Autant du vivant du Prophète, ils étaient respectés, honorés et parfois mêmes vénérés autant, au fil des siècles, les musulmans, consciemment ou non, semblent les confiner – non sans une admiration ambiguë – dans le statut clivant d’anciens esclaves qui ont bravé la mort pour conserver leur foi.
(…) Ces illustres Compagnons doivent retrouver la place qui leur sied dans la mémoire collective. La seule place qui vaille, celle où les ont placés Dieu et Son Prophète.
Le Calame vous propose de découvrir ces éminents Compagnons venus d’ailleurs. Chaque semaine nous proposerons à nos lecteurs de faire plus ample connaissance avec l’un de ces Compagnons à partir d’extraits du livre de M. Moussa Hormat-Allah, intitulé : Les protégés du Prophète ou ces Compagnons venus d’ailleurs. Aujourd’hui Abdallah Ibn Salam)
Abdallah Ibn Salam
Les juifs est les chrétiens sont notoirement connus par leur aversion pour l’Islam. Comme on l’a souligné plus haut, quand ils se sont aperçus que le paraclet, le Prophète des derniers temps annoncé par leurs Ecritures saintes était un Arabe, ils s’en sont détournés et ont nié son message divin. Pire, ils le combattront les armes à la main aux côtés des mécréants Koraïchites.
Déjà, ils avaient essayé, en vain, de le confondre en lui posant des questions pointues puisées dans la Bible.
Yethrib, la future Médine était un haut lieu de la judaïté. L’importante colonie juive qui y résidait comptait beaucoup de rabbins bien au fait des Ecritures saintes.
A l’arrivée du Prophète à Médine, ils s’empresseront, avec une curiosité mêlée d’anxiété, pour le voir et l’écouter. C’est alors que se produisit une chose à laquelle on s’attendait le moins. Une chose qui dépasse tout entendement. Le grand rabbin qui est aussi le plus grand érudit de la communauté juive de Yethrib, convaincu de la véracité de l’apostolat de Mohammed, embrassa l’Islam. Plusieurs autres rabbins et notables juifs lui emboîteront le pas, même si, dans son ensemble, la colonie juive restera réfractaire au message de l’Envoyé de Dieu.
Ces juifs convertis à l’Islam, ont préféré le salut de leur âme au déni d’une évidence qui ne fera que se confirmer au fil des jours. Pour ces rabbins, Mohammed est bien le Messager annoncé qui devait parachever le Message divin transmis par les prophètes précédents.
Le chef de file de ces juifs convertis à l’Islam, n’était donc autre que leur guide religieux et spirituel, Abdallah Ibn Salam.
Abdallah Ibn Salam, de son vrai nom Houssayn Ibn Selam, était issu de la tribu juive des Banu Qaynuqa.
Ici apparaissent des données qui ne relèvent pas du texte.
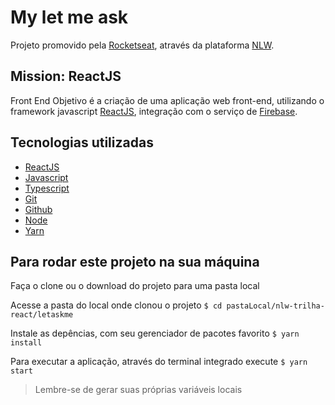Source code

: # My let me ask

Projeto promovido pela [Rocketseat](https://rocketseat.com.br), através da plataforma [NLW](https://nextlevelweek.com/inscricao/6).

## Mission: ReactJS
Front End
Objetivo é a criação de uma aplicação web front-end, utilizando o framework javascript [ReactJS](https://reactjs.org), integração com o serviço de [Firebase](https://firebase.google.com/?gclid=CjwKCAjwzruGBhBAEiwAUqMR8MwjdGA8bVXZBePBw0FDgryKWmHsw9GAcq-bKG3MZCfyo41gZGg8LRoCn5gQAvD_BwE&gclsrc=aw.ds).

## Tecnologias utilizadas
 - [ReactJS](https://reactjs.org)
 - [Javascript](https://developer.mozilla.org/en-US/docs/Web/JavaScript)
 - [Typescript](https://www.typescriptlang.org)
 - [Git](https://git-scm.com)
 - [Github](https://github.com)
 - [Node](https://nodejs.org/en/)
 - [Yarn](https://yarnpkg.com)

## Para rodar este projeto na sua máquina
Faça o clone ou o download do projeto para uma pasta local

Acesse a pasta do local onde clonou o projeto
    `$ cd pastaLocal/nlw-trilha-react/letaskme`

Instale as depências, com seu gerenciador de pacotes favorito
    `$ yarn install`

Para executar a aplicação, através do terminal integrado execute
    `$ yarn start`

> Lembre-se de gerar suas próprias variáveis locais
Grand rabbin et éminent érudit, il est l’auteur d’un imposant corpus de traditions judaïques.
Ibn Selam était un homme cultivé, sage et pieux. Il connaissait par cœur tout ce qui concerne les Ecritures saintes. Son temps était géré de façon rationnelle. Le matin était consacré au prêche dans la synagogue, l’après-midi au travail dans sa palmeraie et la nuit à l’étude de la Bible.
Depuis longtemps, Ibn Selam ne vit plus que dans l’attente de l’avènement du Prophète des derniers temps. Il priait constamment Dieu pour rester en vie jusqu’à son apparition. Il était sûr que l’heure de ce prophète a sonné et qu’il sera chassé par ses concitoyens et émigrera vers une oasis, située dans une vallée pierreuse et boisée de palmiers. Tout cela Ibn Selam le savait très bien mais il avait hâte à ce que cela se produise.
La Providence voudra qu’il n’attende pas trop longtemps. Voici, telle que rapportée par les chroniqueurs, sa propre relation des faits : « Lorsque j’ai appris la nouvelle de l’apparition du Messager de Dieu, j’ai commencé par me renseigner sur son nom, sa famille, ses caractéristiques, son époque, son milieu, en comparant ces données avec ce qui est inscrit dans nos Ecritures saintes. Une fois ma certitude établie, en ce sens, je gardai le secret en prenant soin que les juifs n’en sachent rien. Cela dura jusqu’au jour où le Messager de Dieu sortit de la Mecque à destination de Médine. Lorsqu’il parvint à Qubâ, un habitant de Yathrib nous apporta la nouvelle de son arrivée en la clamant dans toute la ville. Pour ma part, j’étais au sommet d’un palmier en train de procéder à une cueillette, tandis que ma tante paternelle Khâlida Bint Al-Hârith était assise au bas de l’arbre. Dès que j’entendis les clameurs de cet homme, je m’écriais : "Dieu est grand !" En m’entendant crier ainsi, ma tante me dit : " Que Dieu te fasse rebuter ! Par Dieu, si tu avais entendu la nouvelle de l’arrivée de Moïse Ibn Imran, tu n’aurais montré une telle joie." Je lui répondis : "Ô ma tante ! Il est, par Dieu, le frère de Moïse et le continuateur de sa religion. Il a été envoyé avec le même message."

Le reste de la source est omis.